Please output all the entries word for word, without the pictures.

___ Records provided ___

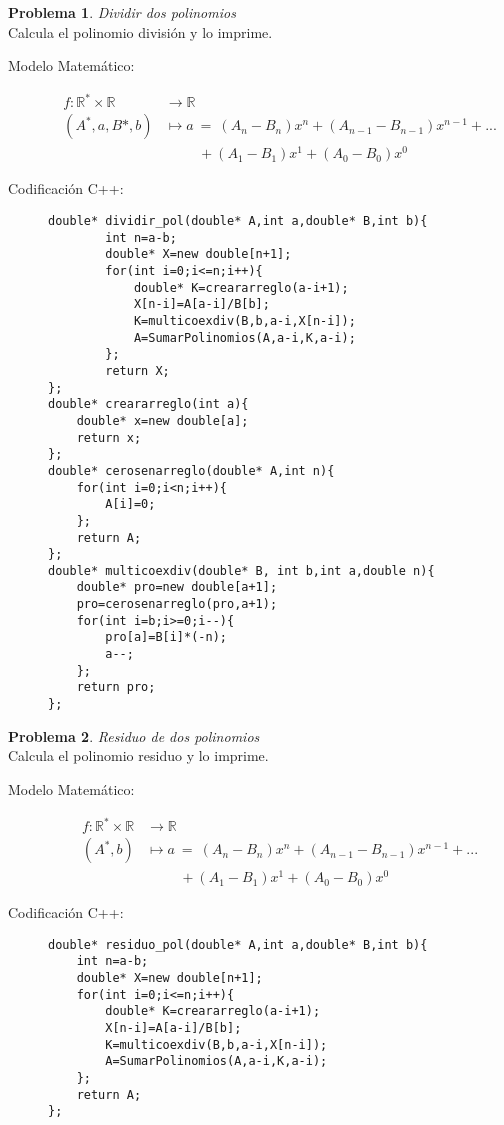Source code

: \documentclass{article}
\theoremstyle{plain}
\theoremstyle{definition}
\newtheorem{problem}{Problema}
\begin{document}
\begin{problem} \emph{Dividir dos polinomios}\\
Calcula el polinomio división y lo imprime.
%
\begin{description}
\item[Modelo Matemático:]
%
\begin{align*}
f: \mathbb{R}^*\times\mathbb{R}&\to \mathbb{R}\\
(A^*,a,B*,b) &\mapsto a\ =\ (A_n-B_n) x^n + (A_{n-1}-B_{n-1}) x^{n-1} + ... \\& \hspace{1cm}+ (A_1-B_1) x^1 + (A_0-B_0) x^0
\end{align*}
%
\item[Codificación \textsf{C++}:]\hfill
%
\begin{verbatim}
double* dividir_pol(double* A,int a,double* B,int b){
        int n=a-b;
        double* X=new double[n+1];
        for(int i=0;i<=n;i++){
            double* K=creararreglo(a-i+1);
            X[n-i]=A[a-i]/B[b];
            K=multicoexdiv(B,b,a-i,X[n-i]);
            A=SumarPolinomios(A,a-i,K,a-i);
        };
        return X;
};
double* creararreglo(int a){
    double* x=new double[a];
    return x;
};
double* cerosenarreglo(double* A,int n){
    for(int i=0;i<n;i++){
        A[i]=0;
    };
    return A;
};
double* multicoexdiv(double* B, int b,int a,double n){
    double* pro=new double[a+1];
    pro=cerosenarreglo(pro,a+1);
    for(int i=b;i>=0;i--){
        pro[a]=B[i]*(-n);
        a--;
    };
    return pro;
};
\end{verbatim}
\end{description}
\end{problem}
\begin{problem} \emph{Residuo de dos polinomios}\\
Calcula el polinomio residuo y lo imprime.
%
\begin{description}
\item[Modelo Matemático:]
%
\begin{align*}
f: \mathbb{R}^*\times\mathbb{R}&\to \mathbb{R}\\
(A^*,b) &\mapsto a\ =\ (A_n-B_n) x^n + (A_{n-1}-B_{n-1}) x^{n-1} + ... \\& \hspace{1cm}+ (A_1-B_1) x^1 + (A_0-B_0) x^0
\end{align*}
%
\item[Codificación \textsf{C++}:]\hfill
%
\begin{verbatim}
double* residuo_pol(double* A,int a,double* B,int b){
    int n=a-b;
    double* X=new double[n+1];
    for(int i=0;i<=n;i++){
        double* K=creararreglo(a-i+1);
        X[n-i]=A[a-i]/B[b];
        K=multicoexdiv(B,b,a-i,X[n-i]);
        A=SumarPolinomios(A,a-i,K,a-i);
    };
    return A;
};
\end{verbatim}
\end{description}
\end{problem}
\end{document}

___

Answer area:
Source code

: \documentclass{article}
\theoremstyle{plain}
\theoremstyle{definition}
\newtheorem{problem}{Problema}
\begin{document}
\begin{problem} \emph{Dividir dos polinomios}\\
Calcula el polinomio división y lo imprime.
%
\begin{description}
\item[Modelo Matemático:]
%
\begin{align*}
f: \mathbb{R}^*\times\mathbb{R}&\to \mathbb{R}\\
(A^*,a,B*,b) &\mapsto a\ =\ (A_n-B_n) x^n + (A_{n-1}-B_{n-1}) x^{n-1} + ... \\& \hspace{1cm}+ (A_1-B_1) x^1 + (A_0-B_0) x^0
\end{align*}
%
\item[Codificación \textsf{C++}:]\hfill
%
\begin{verbatim}
double* dividir_pol(double* A,int a,double* B,int b){
        int n=a-b;
        double* X=new double[n+1];
        for(int i=0;i<=n;i++){
            double* K=creararreglo(a-i+1);
            X[n-i]=A[a-i]/B[b];
            K=multicoexdiv(B,b,a-i,X[n-i]);
            A=SumarPolinomios(A,a-i,K,a-i);
        };
        return X;
};
double* creararreglo(int a){
    double* x=new double[a];
    return x;
};
double* cerosenarreglo(double* A,int n){
    for(int i=0;i<n;i++){
        A[i]=0;
    };
    return A;
};
double* multicoexdiv(double* B, int b,int a,double n){
    double* pro=new double[a+1];
    pro=cerosenarreglo(pro,a+1);
    for(int i=b;i>=0;i--){
        pro[a]=B[i]*(-n);
        a--;
    };
    return pro;
};
\end{verbatim}
\end{description}
\end{problem}
\begin{problem} \emph{Residuo de dos polinomios}\\
Calcula el polinomio residuo y lo imprime.
%
\begin{description}
\item[Modelo Matemático:]
%
\begin{align*}
f: \mathbb{R}^*\times\mathbb{R}&\to \mathbb{R}\\
(A^*,b) &\mapsto a\ =\ (A_n-B_n) x^n + (A_{n-1}-B_{n-1}) x^{n-1} + ... \\& \hspace{1cm}+ (A_1-B_1) x^1 + (A_0-B_0) x^0
\end{align*}
%
\item[Codificación \textsf{C++}:]\hfill
%
\begin{verbatim}
double* residuo_pol(double* A,int a,double* B,int b){
    int n=a-b;
    double* X=new double[n+1];
    for(int i=0;i<=n;i++){
        double* K=creararreglo(a-i+1);
        X[n-i]=A[a-i]/B[b];
        K=multicoexdiv(B,b,a-i,X[n-i]);
        A=SumarPolinomios(A,a-i,K,a-i);
    };
    return A;
};
\end{verbatim}
\end{description}
\end{problem}
\end{document}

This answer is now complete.